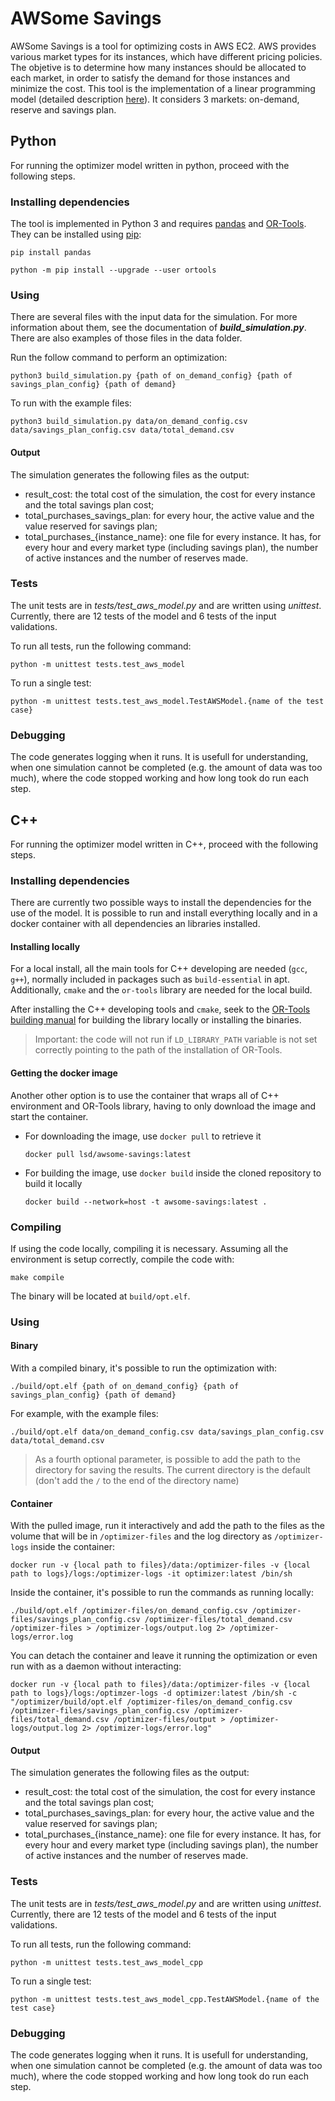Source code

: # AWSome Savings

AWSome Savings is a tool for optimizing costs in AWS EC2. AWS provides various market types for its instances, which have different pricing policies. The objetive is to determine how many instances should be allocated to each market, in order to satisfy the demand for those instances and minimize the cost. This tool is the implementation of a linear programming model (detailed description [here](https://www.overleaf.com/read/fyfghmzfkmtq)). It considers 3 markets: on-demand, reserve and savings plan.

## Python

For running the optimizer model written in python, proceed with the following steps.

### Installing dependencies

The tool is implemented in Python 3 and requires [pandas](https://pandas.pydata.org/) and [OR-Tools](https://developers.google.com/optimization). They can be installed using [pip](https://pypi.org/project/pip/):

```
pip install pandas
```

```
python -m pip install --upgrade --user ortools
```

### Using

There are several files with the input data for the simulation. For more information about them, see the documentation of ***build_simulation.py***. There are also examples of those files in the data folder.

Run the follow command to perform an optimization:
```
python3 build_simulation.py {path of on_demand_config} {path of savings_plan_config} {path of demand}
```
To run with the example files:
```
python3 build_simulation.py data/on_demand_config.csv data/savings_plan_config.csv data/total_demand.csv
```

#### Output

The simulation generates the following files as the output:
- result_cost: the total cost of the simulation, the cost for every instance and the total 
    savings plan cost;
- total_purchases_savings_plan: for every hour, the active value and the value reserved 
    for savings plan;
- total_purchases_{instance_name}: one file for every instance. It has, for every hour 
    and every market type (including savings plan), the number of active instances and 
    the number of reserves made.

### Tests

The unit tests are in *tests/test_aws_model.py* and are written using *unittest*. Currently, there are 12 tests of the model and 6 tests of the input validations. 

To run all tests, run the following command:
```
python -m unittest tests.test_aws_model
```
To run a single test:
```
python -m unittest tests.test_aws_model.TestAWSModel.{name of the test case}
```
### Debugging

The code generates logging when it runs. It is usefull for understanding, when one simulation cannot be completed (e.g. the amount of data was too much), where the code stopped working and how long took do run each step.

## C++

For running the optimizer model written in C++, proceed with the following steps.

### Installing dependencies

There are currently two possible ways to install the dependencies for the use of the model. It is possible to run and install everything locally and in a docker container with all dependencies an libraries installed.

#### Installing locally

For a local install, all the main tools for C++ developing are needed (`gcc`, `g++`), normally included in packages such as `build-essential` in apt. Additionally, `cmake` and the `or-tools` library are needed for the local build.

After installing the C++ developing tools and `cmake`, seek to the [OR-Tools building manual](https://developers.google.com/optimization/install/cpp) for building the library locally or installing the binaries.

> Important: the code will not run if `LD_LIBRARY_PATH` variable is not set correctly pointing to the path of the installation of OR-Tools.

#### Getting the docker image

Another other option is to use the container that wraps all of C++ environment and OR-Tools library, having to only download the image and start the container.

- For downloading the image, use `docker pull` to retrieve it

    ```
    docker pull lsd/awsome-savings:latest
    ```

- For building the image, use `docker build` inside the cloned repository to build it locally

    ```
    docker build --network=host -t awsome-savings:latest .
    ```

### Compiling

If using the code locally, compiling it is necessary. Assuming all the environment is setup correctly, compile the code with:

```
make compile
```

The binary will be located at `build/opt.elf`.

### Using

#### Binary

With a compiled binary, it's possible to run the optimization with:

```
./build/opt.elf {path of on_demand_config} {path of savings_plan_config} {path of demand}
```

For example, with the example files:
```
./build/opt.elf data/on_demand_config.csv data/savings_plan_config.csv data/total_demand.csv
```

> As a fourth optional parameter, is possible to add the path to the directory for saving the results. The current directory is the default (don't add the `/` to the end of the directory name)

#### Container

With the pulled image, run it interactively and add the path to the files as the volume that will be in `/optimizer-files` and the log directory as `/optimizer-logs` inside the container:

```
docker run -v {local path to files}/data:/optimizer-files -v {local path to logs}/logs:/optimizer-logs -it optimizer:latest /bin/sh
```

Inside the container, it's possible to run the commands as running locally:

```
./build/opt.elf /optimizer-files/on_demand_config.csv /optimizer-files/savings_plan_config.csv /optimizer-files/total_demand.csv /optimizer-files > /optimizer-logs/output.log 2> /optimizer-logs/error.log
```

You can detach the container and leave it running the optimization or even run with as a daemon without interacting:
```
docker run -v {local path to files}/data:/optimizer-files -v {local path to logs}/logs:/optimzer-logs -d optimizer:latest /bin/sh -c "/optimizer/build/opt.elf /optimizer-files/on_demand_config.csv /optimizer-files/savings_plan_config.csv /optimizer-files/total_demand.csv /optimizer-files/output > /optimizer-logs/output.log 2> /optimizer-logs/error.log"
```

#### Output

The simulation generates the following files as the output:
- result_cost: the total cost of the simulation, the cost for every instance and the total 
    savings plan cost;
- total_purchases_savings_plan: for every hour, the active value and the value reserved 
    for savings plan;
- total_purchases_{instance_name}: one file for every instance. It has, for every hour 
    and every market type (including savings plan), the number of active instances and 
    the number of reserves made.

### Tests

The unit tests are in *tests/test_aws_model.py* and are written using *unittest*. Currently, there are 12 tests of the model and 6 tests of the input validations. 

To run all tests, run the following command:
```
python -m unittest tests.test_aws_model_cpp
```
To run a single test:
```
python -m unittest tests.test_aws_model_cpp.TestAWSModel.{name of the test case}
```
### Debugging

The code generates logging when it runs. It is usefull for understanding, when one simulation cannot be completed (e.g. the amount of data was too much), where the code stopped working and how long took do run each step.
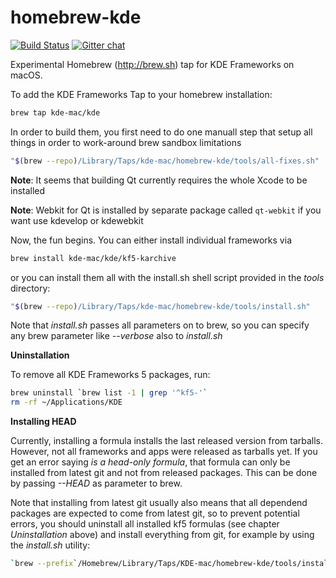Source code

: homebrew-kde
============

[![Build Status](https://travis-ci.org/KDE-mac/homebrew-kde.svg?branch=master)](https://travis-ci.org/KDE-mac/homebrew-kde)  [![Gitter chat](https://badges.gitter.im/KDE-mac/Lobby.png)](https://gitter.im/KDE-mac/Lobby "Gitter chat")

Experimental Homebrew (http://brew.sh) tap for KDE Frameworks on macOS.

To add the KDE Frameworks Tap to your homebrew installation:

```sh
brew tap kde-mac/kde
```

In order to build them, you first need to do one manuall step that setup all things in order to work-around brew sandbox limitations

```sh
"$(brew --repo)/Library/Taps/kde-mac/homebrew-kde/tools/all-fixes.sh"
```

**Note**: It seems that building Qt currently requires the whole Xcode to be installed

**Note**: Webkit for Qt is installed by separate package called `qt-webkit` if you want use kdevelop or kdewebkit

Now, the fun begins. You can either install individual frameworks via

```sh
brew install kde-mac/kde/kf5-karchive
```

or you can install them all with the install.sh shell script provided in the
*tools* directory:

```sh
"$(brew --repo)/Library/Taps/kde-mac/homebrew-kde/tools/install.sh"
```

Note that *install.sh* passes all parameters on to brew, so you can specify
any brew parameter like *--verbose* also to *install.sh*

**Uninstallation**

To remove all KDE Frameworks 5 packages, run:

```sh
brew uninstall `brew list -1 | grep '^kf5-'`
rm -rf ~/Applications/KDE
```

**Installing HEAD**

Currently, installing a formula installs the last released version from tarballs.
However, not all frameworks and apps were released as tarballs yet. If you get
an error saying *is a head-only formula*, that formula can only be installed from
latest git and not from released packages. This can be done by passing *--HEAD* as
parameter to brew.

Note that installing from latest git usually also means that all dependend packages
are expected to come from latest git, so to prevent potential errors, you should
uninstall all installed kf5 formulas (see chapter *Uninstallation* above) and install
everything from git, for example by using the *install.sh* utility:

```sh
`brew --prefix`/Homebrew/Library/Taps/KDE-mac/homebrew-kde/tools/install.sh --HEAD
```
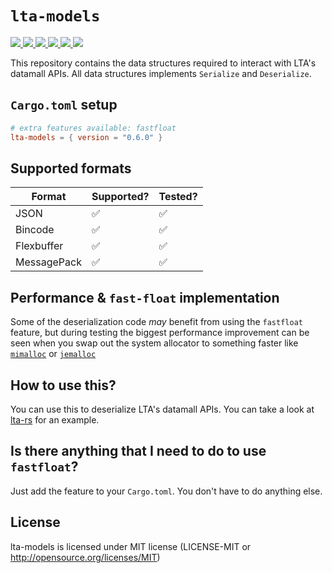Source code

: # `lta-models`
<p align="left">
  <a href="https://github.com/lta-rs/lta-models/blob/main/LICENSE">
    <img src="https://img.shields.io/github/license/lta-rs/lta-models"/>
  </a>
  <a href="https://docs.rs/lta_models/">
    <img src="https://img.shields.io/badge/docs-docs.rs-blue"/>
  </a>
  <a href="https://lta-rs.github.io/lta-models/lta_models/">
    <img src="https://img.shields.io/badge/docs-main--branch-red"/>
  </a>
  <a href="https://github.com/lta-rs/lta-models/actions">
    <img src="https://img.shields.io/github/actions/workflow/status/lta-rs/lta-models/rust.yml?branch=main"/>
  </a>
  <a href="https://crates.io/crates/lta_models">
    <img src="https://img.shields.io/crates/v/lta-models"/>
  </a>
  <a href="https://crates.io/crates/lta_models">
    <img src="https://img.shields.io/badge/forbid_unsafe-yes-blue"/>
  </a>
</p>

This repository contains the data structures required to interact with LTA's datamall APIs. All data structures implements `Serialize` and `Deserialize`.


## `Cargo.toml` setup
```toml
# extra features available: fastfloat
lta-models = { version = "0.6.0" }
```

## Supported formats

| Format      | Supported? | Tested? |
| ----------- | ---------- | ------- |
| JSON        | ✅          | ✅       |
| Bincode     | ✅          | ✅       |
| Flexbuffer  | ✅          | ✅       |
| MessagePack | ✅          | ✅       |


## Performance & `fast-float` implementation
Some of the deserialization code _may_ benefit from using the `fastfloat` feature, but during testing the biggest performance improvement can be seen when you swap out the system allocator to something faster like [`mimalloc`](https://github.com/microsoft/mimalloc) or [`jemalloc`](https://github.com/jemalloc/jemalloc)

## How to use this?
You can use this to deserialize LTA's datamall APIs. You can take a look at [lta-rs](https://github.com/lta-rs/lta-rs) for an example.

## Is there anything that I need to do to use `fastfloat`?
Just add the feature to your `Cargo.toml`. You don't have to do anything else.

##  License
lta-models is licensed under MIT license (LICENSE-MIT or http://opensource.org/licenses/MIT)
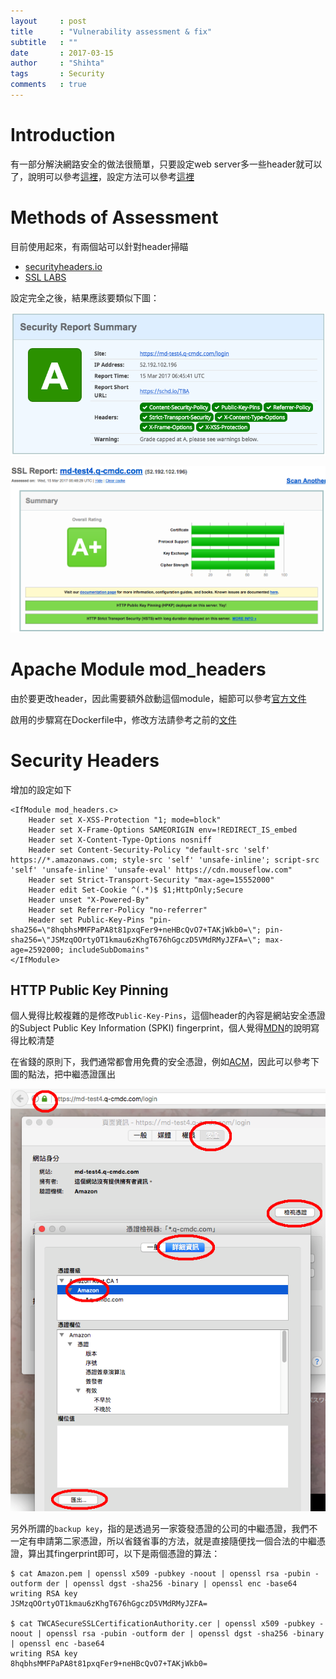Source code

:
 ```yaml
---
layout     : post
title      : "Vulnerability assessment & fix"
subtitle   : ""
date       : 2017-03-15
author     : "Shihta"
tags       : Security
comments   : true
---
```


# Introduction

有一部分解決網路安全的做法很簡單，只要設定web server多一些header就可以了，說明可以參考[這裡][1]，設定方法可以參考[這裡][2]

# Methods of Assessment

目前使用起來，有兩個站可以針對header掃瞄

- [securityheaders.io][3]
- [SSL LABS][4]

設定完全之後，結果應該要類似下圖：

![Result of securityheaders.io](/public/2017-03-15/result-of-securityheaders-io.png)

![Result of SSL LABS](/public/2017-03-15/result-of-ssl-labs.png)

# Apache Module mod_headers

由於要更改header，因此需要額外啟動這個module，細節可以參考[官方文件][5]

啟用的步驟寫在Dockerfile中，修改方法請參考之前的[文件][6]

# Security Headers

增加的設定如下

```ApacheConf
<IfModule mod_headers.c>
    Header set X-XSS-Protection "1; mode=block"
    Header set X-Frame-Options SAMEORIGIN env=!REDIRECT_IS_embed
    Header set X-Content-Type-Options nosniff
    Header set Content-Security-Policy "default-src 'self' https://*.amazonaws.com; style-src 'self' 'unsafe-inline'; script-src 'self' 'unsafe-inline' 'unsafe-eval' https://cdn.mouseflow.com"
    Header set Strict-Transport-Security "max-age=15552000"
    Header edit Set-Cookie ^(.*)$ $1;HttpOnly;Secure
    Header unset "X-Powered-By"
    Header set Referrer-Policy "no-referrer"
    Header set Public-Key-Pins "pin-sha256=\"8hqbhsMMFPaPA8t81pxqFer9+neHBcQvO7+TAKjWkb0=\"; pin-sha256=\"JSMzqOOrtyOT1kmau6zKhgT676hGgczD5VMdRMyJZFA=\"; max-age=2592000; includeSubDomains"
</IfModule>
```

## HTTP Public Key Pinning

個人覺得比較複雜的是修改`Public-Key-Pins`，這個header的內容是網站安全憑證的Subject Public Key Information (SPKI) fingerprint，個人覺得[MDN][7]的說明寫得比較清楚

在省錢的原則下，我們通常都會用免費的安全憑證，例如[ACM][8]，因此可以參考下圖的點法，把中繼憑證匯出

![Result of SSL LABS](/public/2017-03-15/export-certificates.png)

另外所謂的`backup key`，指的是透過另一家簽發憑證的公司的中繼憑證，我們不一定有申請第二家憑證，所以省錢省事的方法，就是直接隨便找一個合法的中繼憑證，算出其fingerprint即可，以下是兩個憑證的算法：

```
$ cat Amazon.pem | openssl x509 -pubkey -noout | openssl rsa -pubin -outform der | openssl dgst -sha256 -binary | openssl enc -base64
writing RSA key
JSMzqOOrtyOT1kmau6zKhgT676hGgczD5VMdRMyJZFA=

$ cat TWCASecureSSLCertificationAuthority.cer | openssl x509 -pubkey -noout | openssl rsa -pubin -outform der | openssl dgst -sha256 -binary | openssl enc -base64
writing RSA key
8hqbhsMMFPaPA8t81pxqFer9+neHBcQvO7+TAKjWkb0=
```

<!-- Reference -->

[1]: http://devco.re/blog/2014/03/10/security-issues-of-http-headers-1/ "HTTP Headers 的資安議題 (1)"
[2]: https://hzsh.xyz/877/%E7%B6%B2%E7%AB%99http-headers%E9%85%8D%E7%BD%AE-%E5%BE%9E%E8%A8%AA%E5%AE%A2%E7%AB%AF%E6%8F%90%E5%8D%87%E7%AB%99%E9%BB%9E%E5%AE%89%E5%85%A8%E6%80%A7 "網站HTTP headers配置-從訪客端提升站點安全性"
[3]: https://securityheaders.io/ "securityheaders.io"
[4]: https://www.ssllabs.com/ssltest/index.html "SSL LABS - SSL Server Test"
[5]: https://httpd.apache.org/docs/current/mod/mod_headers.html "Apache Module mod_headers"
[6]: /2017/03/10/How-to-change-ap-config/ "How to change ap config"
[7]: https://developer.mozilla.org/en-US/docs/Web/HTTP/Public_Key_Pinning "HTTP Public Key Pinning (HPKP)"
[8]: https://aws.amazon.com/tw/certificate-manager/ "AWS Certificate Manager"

+===+

▸ **To do**
Your answer must be the exact lines from the records above, from the one containing "Note that installing" through the one containing "MessagePack | ✅", both included, with every picture left out.

▸ **Solution**
Note that installing from latest git usually also means that all dependend packages
are expected to come from latest git, so to prevent potential errors, you should
uninstall all installed kf5 formulas (see chapter *Uninstallation* above) and install
everything from git, for example by using the *install.sh* utility:

```sh
`brew --prefix`/Homebrew/Library/Taps/KDE-mac/homebrew-kde/tools/install.sh --HEAD
```
Source code

: # `lta-models`
<p align="left">
  <a href="https://github.com/lta-rs/lta-models/blob/main/LICENSE">
    <img src="https://img.shields.io/github/license/lta-rs/lta-models"/>
  </a>
  <a href="https://docs.rs/lta_models/">
    <img src="https://img.shields.io/badge/docs-docs.rs-blue"/>
  </a>
  <a href="https://lta-rs.github.io/lta-models/lta_models/">
    <img src="https://img.shields.io/badge/docs-main--branch-red"/>
  </a>
  <a href="https://github.com/lta-rs/lta-models/actions">
    <img src="https://img.shields.io/github/actions/workflow/status/lta-rs/lta-models/rust.yml?branch=main"/>
  </a>
  <a href="https://crates.io/crates/lta_models">
    <img src="https://img.shields.io/crates/v/lta-models"/>
  </a>
  <a href="https://crates.io/crates/lta_models">
    <img src="https://img.shields.io/badge/forbid_unsafe-yes-blue"/>
  </a>
</p>

This repository contains the data structures required to interact with LTA's datamall APIs. All data structures implements `Serialize` and `Deserialize`.


## `Cargo.toml` setup
```toml
# extra features available: fastfloat
lta-models = { version = "0.6.0" }
```

## Supported formats

| Format      | Supported? | Tested? |
| ----------- | ---------- | ------- |
| JSON        | ✅          | ✅       |
| Bincode     | ✅          | ✅       |
| Flexbuffer  | ✅          | ✅       |
| MessagePack | ✅          | ✅       |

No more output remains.